One of the more popular birds that people try to attract to their garden is Eastern bluebirds. These birds until recently were scarce. Loss of habitat due to construction and land clearing reduced the number of natural sites for nesting. In addition, introduction of the house sparrow from Europe reduced Eastern bluebird populations. House sparrows are cavity nest builders and aggressively compete with the bluebird for nesting cavities.
The population of this beautiful bird is now increasing because homeowners are installing and maintaining bluebird boxes and providing bluebird feeding stations. If you want to add bluebirds to your garden, then follow the ensuing directions. You too can become a bluebird landlord.

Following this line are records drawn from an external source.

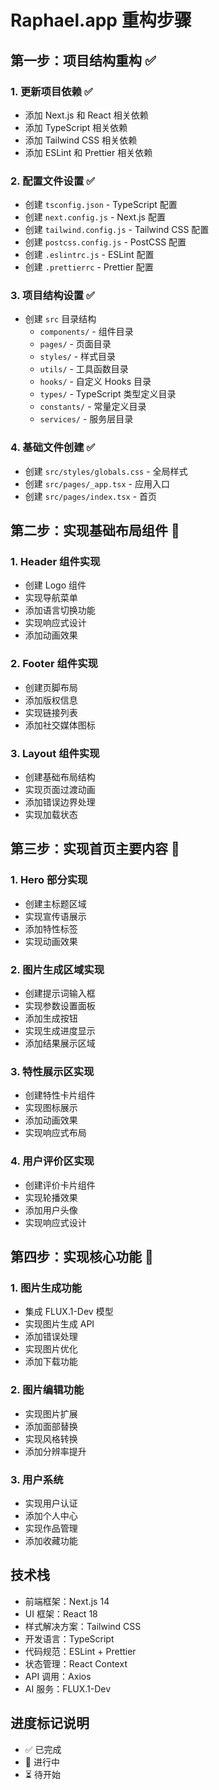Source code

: # Raphael.app 重构步骤

## 第一步：项目结构重构 ✅

### 1. 更新项目依赖 ✅

- 添加 Next.js 和 React 相关依赖
- 添加 TypeScript 相关依赖
- 添加 Tailwind CSS 相关依赖
- 添加 ESLint 和 Prettier 相关依赖

### 2. 配置文件设置 ✅

- 创建 `tsconfig.json` - TypeScript 配置
- 创建 `next.config.js` - Next.js 配置
- 创建 `tailwind.config.js` - Tailwind CSS 配置
- 创建 `postcss.config.js` - PostCSS 配置
- 创建 `.eslintrc.js` - ESLint 配置
- 创建 `.prettierrc` - Prettier 配置

### 3. 项目结构设置 ✅

- 创建 `src` 目录结构
  - `components/` - 组件目录
  - `pages/` - 页面目录
  - `styles/` - 样式目录
  - `utils/` - 工具函数目录
  - `hooks/` - 自定义 Hooks 目录
  - `types/` - TypeScript 类型定义目录
  - `constants/` - 常量定义目录
  - `services/` - 服务层目录

### 4. 基础文件创建 ✅

- 创建 `src/styles/globals.css` - 全局样式
- 创建 `src/pages/_app.tsx` - 应用入口
- 创建 `src/pages/index.tsx` - 首页

## 第二步：实现基础布局组件 🚧

### 1. Header 组件实现

- 创建 Logo 组件
- 实现导航菜单
- 添加语言切换功能
- 实现响应式设计
- 添加动画效果

### 2. Footer 组件实现

- 创建页脚布局
- 添加版权信息
- 实现链接列表
- 添加社交媒体图标

### 3. Layout 组件实现

- 创建基础布局结构
- 实现页面过渡动画
- 添加错误边界处理
- 实现加载状态

## 第三步：实现首页主要内容 🚧

### 1. Hero 部分实现

- 创建主标题区域
- 实现宣传语展示
- 添加特性标签
- 实现动画效果

### 2. 图片生成区域实现

- 创建提示词输入框
- 实现参数设置面板
- 添加生成按钮
- 实现生成进度显示
- 添加结果展示区域

### 3. 特性展示区实现

- 创建特性卡片组件
- 实现图标展示
- 添加动画效果
- 实现响应式布局

### 4. 用户评价区实现

- 创建评价卡片组件
- 实现轮播效果
- 添加用户头像
- 实现响应式设计

## 第四步：实现核心功能 🚧

### 1. 图片生成功能

- 集成 FLUX.1-Dev 模型
- 实现图片生成 API
- 添加错误处理
- 实现图片优化
- 添加下载功能

### 2. 图片编辑功能

- 实现图片扩展
- 添加面部替换
- 实现风格转换
- 添加分辨率提升

### 3. 用户系统

- 实现用户认证
- 添加个人中心
- 实现作品管理
- 添加收藏功能

## 技术栈

- 前端框架：Next.js 14
- UI 框架：React 18
- 样式解决方案：Tailwind CSS
- 开发语言：TypeScript
- 代码规范：ESLint + Prettier
- 状态管理：React Context
- API 调用：Axios
- AI 服务：FLUX.1-Dev

## 进度标记说明

- ✅ 已完成
- 🚧 进行中
- ⏳ 待开始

First, you must provide proper boxes for your tenants and place them in the proper setting. Most bluebird boxes are made of cedar or exterior plywood. Do not use any treated wood. The bottom of the box should be at least 4 inches by 4 inches. The box should have a slanted roof to keep out rain. The box should be at least 12 inches tall. The entrance hole should be 2 1/8 inch in diameter and located about 1 inch from the roof. The box should have bottom drainage to let out any water and should also have air vent holes for escaping hot air.

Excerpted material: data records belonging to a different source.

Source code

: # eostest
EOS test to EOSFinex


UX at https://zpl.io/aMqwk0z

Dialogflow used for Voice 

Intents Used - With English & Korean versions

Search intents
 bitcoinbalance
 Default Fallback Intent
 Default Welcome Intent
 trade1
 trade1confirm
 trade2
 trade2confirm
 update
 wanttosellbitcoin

The box also should open easily, so that you can monitor the contents of the box on an occasional basis. If you don't want to build a box, go to the local garden center that carries wild bird supplies and buy one there.
Your bluebird box should be placed on a pole or post about 5 feet high. Place a baffle under the box so that predators, such as snakes and raccoons, cannot reach the box. Your box should be placed in an open area such as a lawn. Do not place near a wooded area because wrens will compete with bluebirds for the boxes.
If you want more than one bluebird box, place them about 100 yards apart. Bluebirds are extremely territorial. Placing them any closer together will result in many unused nesting boxes.
The box should be oriented towards a tree or bush, yet away from prevailing winds. Bluebirds will use these plants to perch in while searching for food.
You also can increase the chances of attracting bluebirds to your garden by installing bluebird feeders. These feeders are designed so bluebirds will go into the feeder through a 2 1/8-inch hole and then feed. This feeder design discourages the use by other birds.
Bluebirds prefer insects for dinner. You can provide them with mealworms, available at your local garden center. Other bluebird feeds are also on the market. These specialty feeds can be used in addition to the mealworms to provide for your tenants.
If you have trouble getting bluebirds to your garden, place mealworms on the ground around your feeder and nesting box. In addition, place mealworms on top of the feeder and nesting boxes. This should help you attract bluebirds.
Most literature on bluebirds suggests that you have to have your boxes in place by early March before migrating birds move into your locale. Unless we have an extremely cold winter, bluebirds will often reside here throughout the entire year.
If you don't have your bluebird box up now, you are not too late. Eastern bluebirds will often produce two or three broods in this area during the season. If you don't get bluebird tenants in the spring, you could easily get them in the summer. While you are waiting for your tenants to arrive, make sure that you monitor any activity around the nesting box and remove any nests made by house sparrows or other unwanted birds.
With strategic placement of nesting boxes and feeders, you can have the addition of bluebirds to your landscape. They will provide color, entertainment and music that can't be beat. Happy bluebirding.